Records from a data collection
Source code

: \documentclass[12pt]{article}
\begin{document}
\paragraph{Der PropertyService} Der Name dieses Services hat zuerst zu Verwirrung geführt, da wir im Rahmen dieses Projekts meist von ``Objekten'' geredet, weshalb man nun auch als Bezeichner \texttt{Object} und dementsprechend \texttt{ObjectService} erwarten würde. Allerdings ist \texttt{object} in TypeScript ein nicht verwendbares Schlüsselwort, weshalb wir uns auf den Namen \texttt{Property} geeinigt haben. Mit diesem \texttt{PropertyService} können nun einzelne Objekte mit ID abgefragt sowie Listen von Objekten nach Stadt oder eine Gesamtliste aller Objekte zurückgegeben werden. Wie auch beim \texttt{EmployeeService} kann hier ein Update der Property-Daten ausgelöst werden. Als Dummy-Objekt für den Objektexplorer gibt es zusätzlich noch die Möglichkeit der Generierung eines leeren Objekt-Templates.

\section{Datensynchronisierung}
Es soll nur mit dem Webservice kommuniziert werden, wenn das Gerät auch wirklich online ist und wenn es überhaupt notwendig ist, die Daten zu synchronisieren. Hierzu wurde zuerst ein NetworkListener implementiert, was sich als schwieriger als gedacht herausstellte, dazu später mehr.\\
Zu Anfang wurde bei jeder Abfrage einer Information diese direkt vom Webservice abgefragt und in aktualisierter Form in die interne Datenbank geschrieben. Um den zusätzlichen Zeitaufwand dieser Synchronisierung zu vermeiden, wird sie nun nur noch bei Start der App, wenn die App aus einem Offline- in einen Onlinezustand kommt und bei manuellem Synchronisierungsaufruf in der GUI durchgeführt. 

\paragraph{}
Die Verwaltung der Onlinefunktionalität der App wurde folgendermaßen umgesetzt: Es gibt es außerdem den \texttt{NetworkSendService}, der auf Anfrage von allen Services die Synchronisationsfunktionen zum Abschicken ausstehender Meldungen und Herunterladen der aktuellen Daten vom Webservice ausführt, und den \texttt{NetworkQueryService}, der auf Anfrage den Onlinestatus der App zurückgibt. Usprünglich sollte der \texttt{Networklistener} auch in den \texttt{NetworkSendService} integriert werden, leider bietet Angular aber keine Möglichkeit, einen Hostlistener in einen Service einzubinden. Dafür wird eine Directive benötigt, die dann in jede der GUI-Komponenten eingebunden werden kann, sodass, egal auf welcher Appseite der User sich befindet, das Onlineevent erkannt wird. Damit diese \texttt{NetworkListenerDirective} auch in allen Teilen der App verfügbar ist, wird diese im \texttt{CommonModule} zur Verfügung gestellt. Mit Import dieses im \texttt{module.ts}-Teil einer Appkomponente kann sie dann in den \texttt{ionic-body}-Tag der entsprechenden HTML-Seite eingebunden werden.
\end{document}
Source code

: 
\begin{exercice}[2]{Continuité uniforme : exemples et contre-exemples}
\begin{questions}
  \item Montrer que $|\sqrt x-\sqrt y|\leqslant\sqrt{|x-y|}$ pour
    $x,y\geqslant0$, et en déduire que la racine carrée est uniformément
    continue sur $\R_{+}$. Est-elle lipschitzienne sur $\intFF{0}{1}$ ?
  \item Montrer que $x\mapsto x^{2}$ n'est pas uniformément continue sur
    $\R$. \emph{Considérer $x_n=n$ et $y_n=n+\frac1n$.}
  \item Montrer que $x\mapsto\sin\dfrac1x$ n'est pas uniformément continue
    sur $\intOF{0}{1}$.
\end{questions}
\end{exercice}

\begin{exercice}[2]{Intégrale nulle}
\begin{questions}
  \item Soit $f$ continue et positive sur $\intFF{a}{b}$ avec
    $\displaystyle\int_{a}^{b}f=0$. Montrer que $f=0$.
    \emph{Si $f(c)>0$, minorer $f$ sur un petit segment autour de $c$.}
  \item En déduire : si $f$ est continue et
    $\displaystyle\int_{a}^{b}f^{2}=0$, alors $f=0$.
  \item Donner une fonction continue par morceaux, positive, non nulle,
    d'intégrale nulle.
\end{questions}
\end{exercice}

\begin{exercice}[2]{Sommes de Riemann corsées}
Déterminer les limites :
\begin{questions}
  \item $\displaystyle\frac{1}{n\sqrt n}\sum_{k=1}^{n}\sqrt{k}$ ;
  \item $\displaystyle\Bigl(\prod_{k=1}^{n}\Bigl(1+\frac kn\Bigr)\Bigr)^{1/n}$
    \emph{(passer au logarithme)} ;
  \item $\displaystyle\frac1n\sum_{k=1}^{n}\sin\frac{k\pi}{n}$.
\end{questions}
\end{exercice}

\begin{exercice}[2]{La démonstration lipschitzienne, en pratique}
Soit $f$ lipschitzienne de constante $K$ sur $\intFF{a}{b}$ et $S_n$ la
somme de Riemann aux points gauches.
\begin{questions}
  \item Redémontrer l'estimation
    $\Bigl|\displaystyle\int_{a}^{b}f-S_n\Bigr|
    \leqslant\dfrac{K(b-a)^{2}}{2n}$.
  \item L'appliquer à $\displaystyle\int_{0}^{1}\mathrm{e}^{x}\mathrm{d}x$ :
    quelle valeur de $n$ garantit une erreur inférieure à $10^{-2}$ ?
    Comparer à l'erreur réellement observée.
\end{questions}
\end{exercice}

→ What you need to do:
Could you output all of the records above exactly as given?

→ Your response:
Source code

: \documentclass[12pt]{article}
\begin{document}
\paragraph{Der PropertyService} Der Name dieses Services hat zuerst zu Verwirrung geführt, da wir im Rahmen dieses Projekts meist von ``Objekten'' geredet, weshalb man nun auch als Bezeichner \texttt{Object} und dementsprechend \texttt{ObjectService} erwarten würde. Allerdings ist \texttt{object} in TypeScript ein nicht verwendbares Schlüsselwort, weshalb wir uns auf den Namen \texttt{Property} geeinigt haben. Mit diesem \texttt{PropertyService} können nun einzelne Objekte mit ID abgefragt sowie Listen von Objekten nach Stadt oder eine Gesamtliste aller Objekte zurückgegeben werden. Wie auch beim \texttt{EmployeeService} kann hier ein Update der Property-Daten ausgelöst werden. Als Dummy-Objekt für den Objektexplorer gibt es zusätzlich noch die Möglichkeit der Generierung eines leeren Objekt-Templates.

\section{Datensynchronisierung}
Es soll nur mit dem Webservice kommuniziert werden, wenn das Gerät auch wirklich online ist und wenn es überhaupt notwendig ist, die Daten zu synchronisieren. Hierzu wurde zuerst ein NetworkListener implementiert, was sich als schwieriger als gedacht herausstellte, dazu später mehr.\\
Zu Anfang wurde bei jeder Abfrage einer Information diese direkt vom Webservice abgefragt und in aktualisierter Form in die interne Datenbank geschrieben. Um den zusätzlichen Zeitaufwand dieser Synchronisierung zu vermeiden, wird sie nun nur noch bei Start der App, wenn die App aus einem Offline- in einen Onlinezustand kommt und bei manuellem Synchronisierungsaufruf in der GUI durchgeführt. 

\paragraph{}
Die Verwaltung der Onlinefunktionalität der App wurde folgendermaßen umgesetzt: Es gibt es außerdem den \texttt{NetworkSendService}, der auf Anfrage von allen Services die Synchronisationsfunktionen zum Abschicken ausstehender Meldungen und Herunterladen der aktuellen Daten vom Webservice ausführt, und den \texttt{NetworkQueryService}, der auf Anfrage den Onlinestatus der App zurückgibt. Usprünglich sollte der \texttt{Networklistener} auch in den \texttt{NetworkSendService} integriert werden, leider bietet Angular aber keine Möglichkeit, einen Hostlistener in einen Service einzubinden. Dafür wird eine Directive benötigt, die dann in jede der GUI-Komponenten eingebunden werden kann, sodass, egal auf welcher Appseite der User sich befindet, das Onlineevent erkannt wird. Damit diese \texttt{NetworkListenerDirective} auch in allen Teilen der App verfügbar ist, wird diese im \texttt{CommonModule} zur Verfügung gestellt. Mit Import dieses im \texttt{module.ts}-Teil einer Appkomponente kann sie dann in den \texttt{ionic-body}-Tag der entsprechenden HTML-Seite eingebunden werden.
\end{document}
Source code

: 
\begin{exercice}[2]{Continuité uniforme : exemples et contre-exemples}
\begin{questions}
  \item Montrer que $|\sqrt x-\sqrt y|\leqslant\sqrt{|x-y|}$ pour
    $x,y\geqslant0$, et en déduire que la racine carrée est uniformément
    continue sur $\R_{+}$. Est-elle lipschitzienne sur $\intFF{0}{1}$ ?
  \item Montrer que $x\mapsto x^{2}$ n'est pas uniformément continue sur
    $\R$. \emph{Considérer $x_n=n$ et $y_n=n+\frac1n$.}
  \item Montrer que $x\mapsto\sin\dfrac1x$ n'est pas uniformément continue
    sur $\intOF{0}{1}$.
\end{questions}
\end{exercice}

\begin{exercice}[2]{Intégrale nulle}
\begin{questions}
  \item Soit $f$ continue et positive sur $\intFF{a}{b}$ avec
    $\displaystyle\int_{a}^{b}f=0$. Montrer que $f=0$.
    \emph{Si $f(c)>0$, minorer $f$ sur un petit segment autour de $c$.}
  \item En déduire : si $f$ est continue et
    $\displaystyle\int_{a}^{b}f^{2}=0$, alors $f=0$.
  \item Donner une fonction continue par morceaux, positive, non nulle,
    d'intégrale nulle.
\end{questions}
\end{exercice}

\begin{exercice}[2]{Sommes de Riemann corsées}
Déterminer les limites :
\begin{questions}
  \item $\displaystyle\frac{1}{n\sqrt n}\sum_{k=1}^{n}\sqrt{k}$ ;
  \item $\displaystyle\Bigl(\prod_{k=1}^{n}\Bigl(1+\frac kn\Bigr)\Bigr)^{1/n}$
    \emph{(passer au logarithme)} ;
  \item $\displaystyle\frac1n\sum_{k=1}^{n}\sin\frac{k\pi}{n}$.
\end{questions}
\end{exercice}

\begin{exercice}[2]{La démonstration lipschitzienne, en pratique}
Soit $f$ lipschitzienne de constante $K$ sur $\intFF{a}{b}$ et $S_n$ la
somme de Riemann aux points gauches.
\begin{questions}
  \item Redémontrer l'estimation
    $\Bigl|\displaystyle\int_{a}^{b}f-S_n\Bigr|
    \leqslant\dfrac{K(b-a)^{2}}{2n}$.
  \item L'appliquer à $\displaystyle\int_{0}^{1}\mathrm{e}^{x}\mathrm{d}x$ :
    quelle valeur de $n$ garantit une erreur inférieure à $10^{-2}$ ?
    Comparer à l'erreur réellement observée.
\end{questions}
\end{exercice}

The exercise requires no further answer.